▶ [GOAL OF THE EXERCISE] Everything in the records below from the line containing "## Github Profile" through the line containing "- Use **tsconfig.base.json**" is to be reproduced exactly, those two lines included; no picture is to be copied.

▶ [SOURCE MATERIAL]
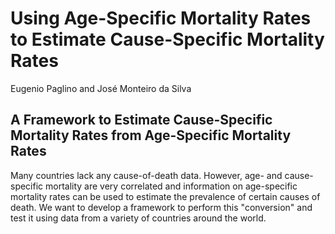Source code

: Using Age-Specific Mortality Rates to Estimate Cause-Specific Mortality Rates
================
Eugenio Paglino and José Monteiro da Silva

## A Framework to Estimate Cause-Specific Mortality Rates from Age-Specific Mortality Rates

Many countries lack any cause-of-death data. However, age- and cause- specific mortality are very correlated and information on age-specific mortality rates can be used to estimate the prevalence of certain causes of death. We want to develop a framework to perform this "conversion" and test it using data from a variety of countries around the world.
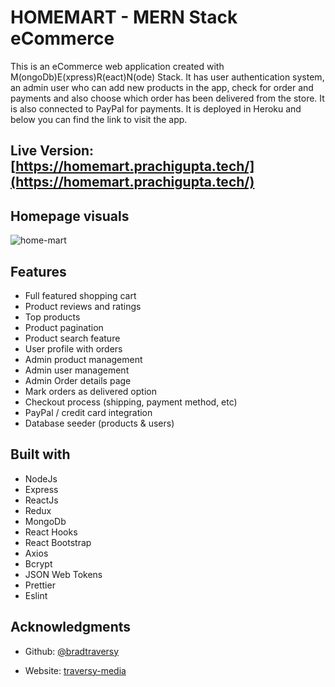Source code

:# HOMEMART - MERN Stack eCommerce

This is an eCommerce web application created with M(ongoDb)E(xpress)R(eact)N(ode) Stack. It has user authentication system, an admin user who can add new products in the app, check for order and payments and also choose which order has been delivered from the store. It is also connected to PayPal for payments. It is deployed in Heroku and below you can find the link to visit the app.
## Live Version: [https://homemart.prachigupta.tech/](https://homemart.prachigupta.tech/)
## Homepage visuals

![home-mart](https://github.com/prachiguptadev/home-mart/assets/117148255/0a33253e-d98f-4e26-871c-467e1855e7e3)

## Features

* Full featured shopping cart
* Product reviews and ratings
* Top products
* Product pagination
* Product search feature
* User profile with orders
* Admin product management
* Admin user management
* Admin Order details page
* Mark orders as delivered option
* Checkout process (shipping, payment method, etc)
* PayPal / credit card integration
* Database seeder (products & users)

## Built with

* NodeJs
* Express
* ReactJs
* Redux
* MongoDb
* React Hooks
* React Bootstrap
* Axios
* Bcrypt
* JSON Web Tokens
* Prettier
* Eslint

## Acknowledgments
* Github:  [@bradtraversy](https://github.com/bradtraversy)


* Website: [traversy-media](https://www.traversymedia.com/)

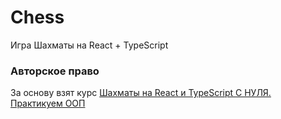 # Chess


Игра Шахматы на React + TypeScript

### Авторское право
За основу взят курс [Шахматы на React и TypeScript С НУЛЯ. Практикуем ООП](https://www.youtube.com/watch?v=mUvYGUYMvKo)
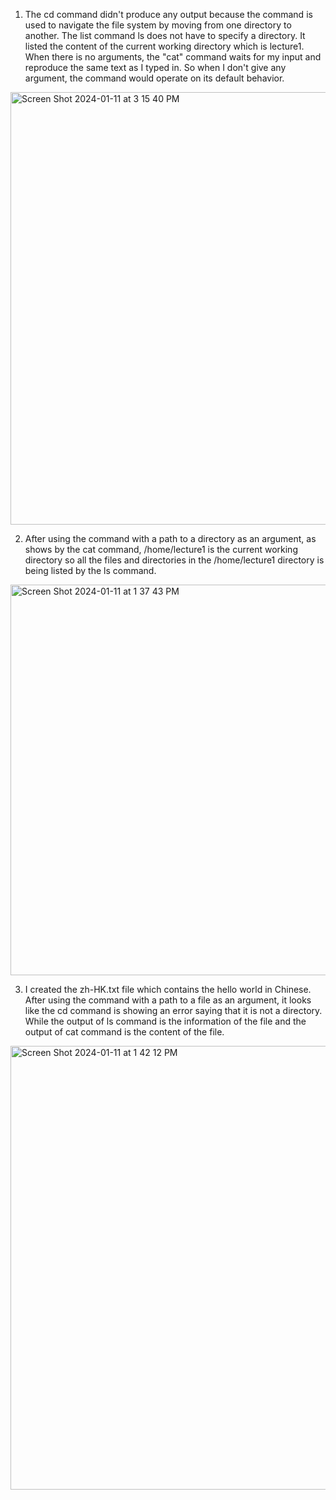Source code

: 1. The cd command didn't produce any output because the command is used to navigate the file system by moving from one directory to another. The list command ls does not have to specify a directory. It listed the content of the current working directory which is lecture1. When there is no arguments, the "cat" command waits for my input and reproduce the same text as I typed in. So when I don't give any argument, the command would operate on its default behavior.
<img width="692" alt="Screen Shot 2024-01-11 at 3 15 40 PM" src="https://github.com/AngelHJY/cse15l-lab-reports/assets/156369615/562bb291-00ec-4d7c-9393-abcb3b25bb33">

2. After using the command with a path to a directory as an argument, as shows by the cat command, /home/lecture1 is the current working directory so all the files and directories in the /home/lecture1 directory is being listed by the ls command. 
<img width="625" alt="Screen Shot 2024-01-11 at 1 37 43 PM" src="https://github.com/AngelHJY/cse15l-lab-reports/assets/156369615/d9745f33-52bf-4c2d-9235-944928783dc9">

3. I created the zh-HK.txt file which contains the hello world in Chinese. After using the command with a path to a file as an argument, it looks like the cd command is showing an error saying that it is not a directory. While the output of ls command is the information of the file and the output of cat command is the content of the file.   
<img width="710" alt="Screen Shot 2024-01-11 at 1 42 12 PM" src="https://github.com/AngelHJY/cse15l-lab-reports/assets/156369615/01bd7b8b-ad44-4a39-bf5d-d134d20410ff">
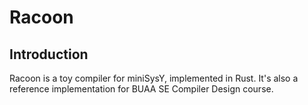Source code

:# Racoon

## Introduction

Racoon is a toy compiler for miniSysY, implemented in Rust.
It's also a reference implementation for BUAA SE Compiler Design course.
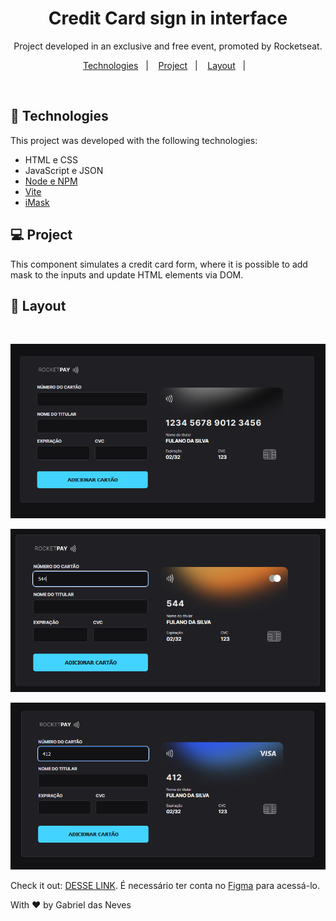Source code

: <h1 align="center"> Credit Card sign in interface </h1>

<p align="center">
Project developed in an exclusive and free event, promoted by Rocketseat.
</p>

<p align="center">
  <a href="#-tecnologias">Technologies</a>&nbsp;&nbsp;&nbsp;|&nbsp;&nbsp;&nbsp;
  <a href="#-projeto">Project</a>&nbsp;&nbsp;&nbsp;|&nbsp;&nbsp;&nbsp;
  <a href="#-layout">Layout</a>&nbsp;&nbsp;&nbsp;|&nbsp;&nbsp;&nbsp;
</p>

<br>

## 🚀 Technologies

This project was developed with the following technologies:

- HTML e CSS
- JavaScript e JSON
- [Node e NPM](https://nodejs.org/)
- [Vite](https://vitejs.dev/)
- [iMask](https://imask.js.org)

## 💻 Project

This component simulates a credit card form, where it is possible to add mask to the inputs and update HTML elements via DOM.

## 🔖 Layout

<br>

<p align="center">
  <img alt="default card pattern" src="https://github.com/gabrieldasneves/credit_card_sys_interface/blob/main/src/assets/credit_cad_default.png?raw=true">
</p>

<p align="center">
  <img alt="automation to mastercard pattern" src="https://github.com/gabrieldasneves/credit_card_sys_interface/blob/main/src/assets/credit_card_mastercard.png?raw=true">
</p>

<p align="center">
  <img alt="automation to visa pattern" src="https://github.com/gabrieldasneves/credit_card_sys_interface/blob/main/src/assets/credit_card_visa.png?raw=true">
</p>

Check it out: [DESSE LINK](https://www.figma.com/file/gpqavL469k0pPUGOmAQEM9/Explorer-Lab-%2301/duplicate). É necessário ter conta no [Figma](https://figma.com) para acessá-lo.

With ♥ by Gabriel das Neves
...
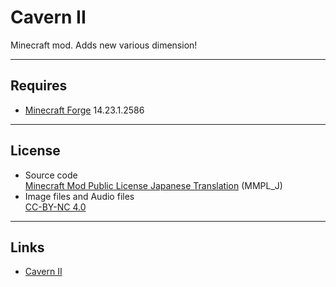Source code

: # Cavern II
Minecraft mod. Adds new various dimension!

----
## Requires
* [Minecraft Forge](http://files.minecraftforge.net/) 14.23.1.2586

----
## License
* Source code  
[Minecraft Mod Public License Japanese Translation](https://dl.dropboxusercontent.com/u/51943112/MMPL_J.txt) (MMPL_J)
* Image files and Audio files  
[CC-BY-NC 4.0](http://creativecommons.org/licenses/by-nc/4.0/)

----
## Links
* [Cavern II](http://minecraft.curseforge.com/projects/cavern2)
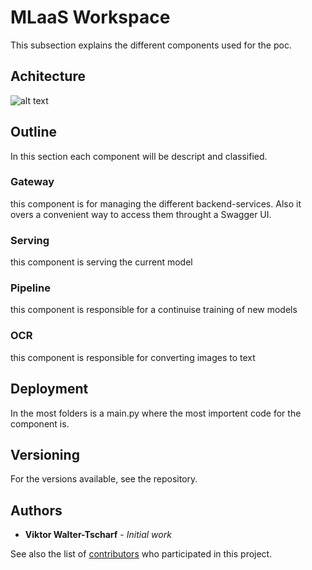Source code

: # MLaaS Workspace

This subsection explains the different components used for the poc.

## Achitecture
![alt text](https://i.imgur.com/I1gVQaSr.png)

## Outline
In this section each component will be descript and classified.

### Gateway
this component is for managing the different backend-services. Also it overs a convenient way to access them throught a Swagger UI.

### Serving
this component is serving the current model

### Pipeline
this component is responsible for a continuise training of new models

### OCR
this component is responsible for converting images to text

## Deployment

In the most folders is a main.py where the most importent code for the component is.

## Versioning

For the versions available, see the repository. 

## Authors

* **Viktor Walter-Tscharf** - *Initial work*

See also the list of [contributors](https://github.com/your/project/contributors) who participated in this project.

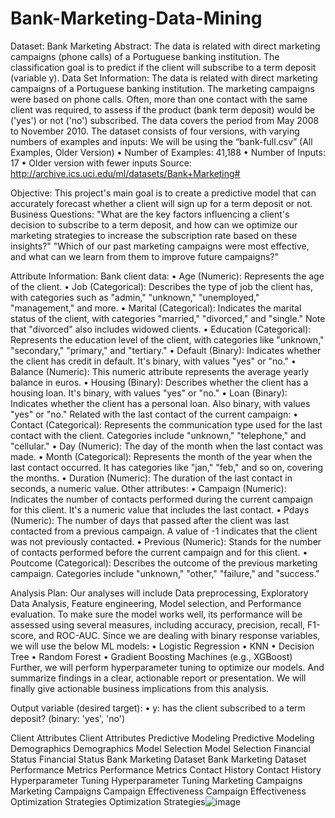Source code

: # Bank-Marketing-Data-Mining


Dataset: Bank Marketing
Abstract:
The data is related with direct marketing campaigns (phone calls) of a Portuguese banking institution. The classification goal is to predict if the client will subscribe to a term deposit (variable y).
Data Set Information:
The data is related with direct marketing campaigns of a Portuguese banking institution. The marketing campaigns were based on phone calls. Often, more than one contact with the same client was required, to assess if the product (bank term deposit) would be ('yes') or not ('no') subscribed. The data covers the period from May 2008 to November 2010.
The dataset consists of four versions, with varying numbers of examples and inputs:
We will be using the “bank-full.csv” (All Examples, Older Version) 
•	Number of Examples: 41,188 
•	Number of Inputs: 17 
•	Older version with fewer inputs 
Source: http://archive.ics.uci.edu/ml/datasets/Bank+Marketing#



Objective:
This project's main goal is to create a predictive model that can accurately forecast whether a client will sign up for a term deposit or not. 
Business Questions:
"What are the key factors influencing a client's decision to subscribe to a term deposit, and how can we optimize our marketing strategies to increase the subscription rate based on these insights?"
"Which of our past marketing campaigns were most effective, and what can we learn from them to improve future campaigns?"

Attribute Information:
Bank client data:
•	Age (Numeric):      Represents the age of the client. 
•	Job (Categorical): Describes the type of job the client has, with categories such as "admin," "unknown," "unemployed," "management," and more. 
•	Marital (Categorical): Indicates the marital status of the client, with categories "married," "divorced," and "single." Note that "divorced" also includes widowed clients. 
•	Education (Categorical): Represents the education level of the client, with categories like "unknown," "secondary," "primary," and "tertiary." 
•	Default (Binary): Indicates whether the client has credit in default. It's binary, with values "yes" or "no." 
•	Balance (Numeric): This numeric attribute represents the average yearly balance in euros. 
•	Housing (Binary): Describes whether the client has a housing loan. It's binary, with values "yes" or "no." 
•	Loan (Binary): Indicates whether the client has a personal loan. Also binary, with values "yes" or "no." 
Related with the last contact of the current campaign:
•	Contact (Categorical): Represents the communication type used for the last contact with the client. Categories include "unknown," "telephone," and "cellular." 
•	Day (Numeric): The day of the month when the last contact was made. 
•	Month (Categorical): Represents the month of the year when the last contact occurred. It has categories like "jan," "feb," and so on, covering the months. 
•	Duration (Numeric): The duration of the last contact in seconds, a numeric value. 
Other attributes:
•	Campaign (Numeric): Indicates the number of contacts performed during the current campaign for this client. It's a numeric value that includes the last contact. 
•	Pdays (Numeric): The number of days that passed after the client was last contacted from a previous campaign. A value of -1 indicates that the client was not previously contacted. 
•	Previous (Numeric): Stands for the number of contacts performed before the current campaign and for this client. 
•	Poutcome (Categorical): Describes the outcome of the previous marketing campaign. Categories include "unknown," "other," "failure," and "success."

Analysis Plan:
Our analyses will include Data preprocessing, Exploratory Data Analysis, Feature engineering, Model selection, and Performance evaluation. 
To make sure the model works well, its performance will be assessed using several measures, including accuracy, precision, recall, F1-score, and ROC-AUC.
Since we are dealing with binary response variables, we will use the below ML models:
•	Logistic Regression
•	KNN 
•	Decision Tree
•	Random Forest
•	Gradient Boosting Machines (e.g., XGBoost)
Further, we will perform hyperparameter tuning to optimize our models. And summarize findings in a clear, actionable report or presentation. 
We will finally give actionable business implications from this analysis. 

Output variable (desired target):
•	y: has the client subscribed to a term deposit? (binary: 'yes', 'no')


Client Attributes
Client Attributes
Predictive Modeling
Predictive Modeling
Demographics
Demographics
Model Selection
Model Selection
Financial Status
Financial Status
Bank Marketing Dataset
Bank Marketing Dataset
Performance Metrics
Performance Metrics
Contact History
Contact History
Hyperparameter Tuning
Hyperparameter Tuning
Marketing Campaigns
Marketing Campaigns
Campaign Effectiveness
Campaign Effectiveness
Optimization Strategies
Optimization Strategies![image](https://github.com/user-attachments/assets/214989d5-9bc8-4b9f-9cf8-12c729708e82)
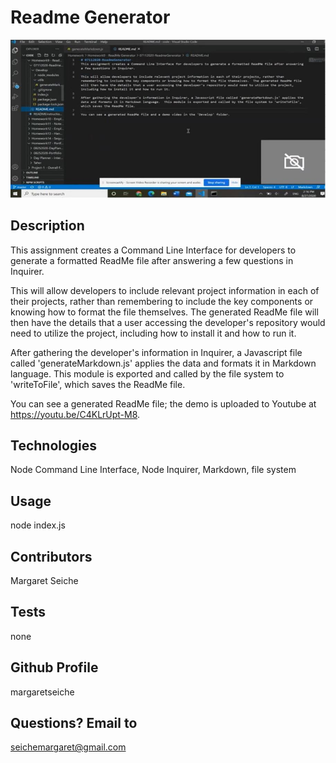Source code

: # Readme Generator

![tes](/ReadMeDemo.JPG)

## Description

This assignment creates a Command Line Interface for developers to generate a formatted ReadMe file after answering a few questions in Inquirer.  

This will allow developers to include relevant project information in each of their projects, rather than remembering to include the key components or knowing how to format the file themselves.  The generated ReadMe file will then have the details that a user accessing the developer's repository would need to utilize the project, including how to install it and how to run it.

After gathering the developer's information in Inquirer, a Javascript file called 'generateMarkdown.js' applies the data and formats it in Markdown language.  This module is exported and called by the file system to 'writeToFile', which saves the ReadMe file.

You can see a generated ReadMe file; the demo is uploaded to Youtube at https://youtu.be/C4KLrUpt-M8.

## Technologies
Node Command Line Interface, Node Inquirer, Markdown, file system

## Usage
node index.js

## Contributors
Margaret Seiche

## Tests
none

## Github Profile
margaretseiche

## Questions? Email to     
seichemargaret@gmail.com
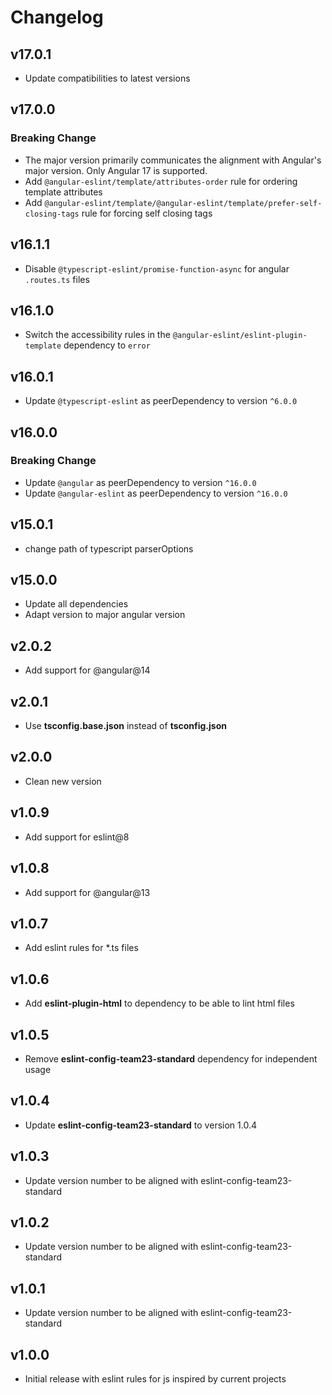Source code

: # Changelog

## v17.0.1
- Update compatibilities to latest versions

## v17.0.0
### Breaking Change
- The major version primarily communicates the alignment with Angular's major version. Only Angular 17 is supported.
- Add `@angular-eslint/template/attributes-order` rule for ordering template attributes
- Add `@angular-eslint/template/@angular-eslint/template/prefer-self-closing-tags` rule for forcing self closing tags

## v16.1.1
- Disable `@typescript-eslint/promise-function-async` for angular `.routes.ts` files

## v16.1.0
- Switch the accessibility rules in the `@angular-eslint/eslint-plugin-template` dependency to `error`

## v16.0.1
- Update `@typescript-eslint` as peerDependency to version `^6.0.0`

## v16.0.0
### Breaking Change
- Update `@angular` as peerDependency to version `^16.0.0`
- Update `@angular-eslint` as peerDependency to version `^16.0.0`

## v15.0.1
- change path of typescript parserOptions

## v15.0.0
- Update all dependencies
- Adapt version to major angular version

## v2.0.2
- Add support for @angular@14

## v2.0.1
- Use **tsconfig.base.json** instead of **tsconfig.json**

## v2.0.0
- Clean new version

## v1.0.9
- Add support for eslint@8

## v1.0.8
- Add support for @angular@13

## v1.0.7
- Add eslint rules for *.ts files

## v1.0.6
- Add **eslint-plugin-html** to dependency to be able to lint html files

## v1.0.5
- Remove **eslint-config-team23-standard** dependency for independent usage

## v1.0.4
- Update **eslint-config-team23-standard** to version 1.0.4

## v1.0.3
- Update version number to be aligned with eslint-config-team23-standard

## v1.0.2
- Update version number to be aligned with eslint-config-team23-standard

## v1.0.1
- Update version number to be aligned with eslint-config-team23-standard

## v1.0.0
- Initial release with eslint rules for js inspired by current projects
--
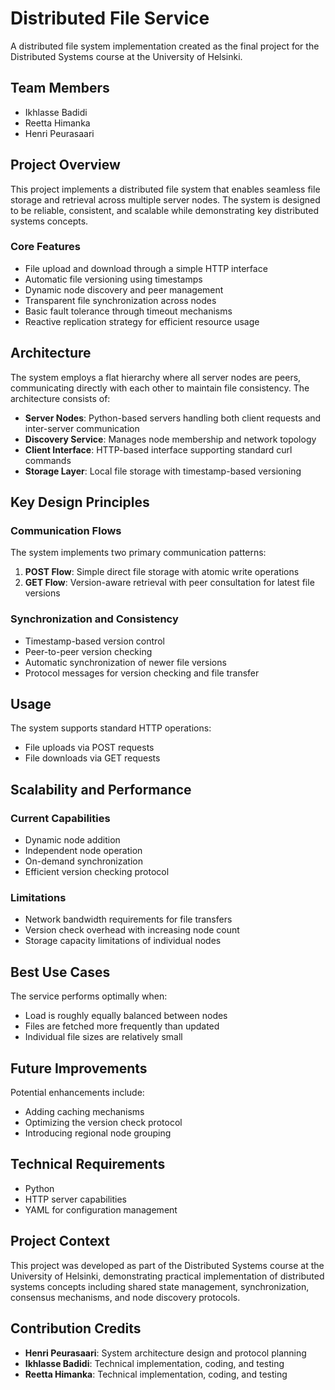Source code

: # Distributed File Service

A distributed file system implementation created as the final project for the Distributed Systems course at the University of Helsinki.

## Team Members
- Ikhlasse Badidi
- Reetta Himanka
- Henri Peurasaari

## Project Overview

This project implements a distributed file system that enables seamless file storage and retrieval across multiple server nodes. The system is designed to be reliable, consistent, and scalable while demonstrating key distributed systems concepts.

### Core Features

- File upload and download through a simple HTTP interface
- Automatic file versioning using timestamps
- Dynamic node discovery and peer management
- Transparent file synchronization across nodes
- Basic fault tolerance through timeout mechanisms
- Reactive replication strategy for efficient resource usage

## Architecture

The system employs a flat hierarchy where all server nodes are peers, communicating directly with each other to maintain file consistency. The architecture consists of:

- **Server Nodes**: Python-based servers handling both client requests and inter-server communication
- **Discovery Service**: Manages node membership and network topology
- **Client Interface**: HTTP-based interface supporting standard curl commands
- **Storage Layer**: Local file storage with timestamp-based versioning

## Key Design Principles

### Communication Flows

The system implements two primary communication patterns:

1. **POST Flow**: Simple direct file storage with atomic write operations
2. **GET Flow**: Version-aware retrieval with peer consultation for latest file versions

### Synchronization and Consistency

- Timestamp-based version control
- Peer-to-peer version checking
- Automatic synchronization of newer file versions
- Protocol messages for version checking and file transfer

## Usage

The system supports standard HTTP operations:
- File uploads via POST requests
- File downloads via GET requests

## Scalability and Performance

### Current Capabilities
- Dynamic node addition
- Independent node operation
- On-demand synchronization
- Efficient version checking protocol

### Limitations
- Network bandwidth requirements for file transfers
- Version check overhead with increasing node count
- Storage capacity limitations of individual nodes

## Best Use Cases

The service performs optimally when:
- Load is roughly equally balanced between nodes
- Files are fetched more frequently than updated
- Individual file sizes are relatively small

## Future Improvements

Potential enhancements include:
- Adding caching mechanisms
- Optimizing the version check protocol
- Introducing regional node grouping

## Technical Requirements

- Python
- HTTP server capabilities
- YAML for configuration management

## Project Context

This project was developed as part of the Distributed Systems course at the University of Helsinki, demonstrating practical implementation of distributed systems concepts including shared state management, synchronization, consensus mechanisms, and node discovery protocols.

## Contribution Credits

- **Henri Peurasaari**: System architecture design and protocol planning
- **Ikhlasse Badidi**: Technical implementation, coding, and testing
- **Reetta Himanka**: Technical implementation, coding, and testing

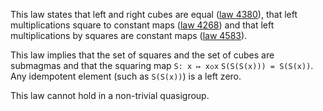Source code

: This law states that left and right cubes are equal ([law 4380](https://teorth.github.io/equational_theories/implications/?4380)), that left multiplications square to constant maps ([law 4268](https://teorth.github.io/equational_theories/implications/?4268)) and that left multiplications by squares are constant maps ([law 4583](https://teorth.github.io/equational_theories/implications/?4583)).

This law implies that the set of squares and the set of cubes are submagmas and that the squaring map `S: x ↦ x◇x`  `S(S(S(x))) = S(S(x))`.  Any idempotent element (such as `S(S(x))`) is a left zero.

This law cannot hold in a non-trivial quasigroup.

▶ [OUTPUT FOR THIS EXERCISE]
## Github Profile
margaretseiche

## Questions? Email to     
seichemargaret@gmail.com
Source code

: # Changelog

## v17.0.1
- Update compatibilities to latest versions

## v17.0.0
### Breaking Change
- The major version primarily communicates the alignment with Angular's major version. Only Angular 17 is supported.
- Add `@angular-eslint/template/attributes-order` rule for ordering template attributes
- Add `@angular-eslint/template/@angular-eslint/template/prefer-self-closing-tags` rule for forcing self closing tags

## v16.1.1
- Disable `@typescript-eslint/promise-function-async` for angular `.routes.ts` files

## v16.1.0
- Switch the accessibility rules in the `@angular-eslint/eslint-plugin-template` dependency to `error`

## v16.0.1
- Update `@typescript-eslint` as peerDependency to version `^6.0.0`

## v16.0.0
### Breaking Change
- Update `@angular` as peerDependency to version `^16.0.0`
- Update `@angular-eslint` as peerDependency to version `^16.0.0`

## v15.0.1
- change path of typescript parserOptions

## v15.0.0
- Update all dependencies
- Adapt version to major angular version

## v2.0.2
- Add support for @angular@14

## v2.0.1
- Use **tsconfig.base.json** instead of **tsconfig.json**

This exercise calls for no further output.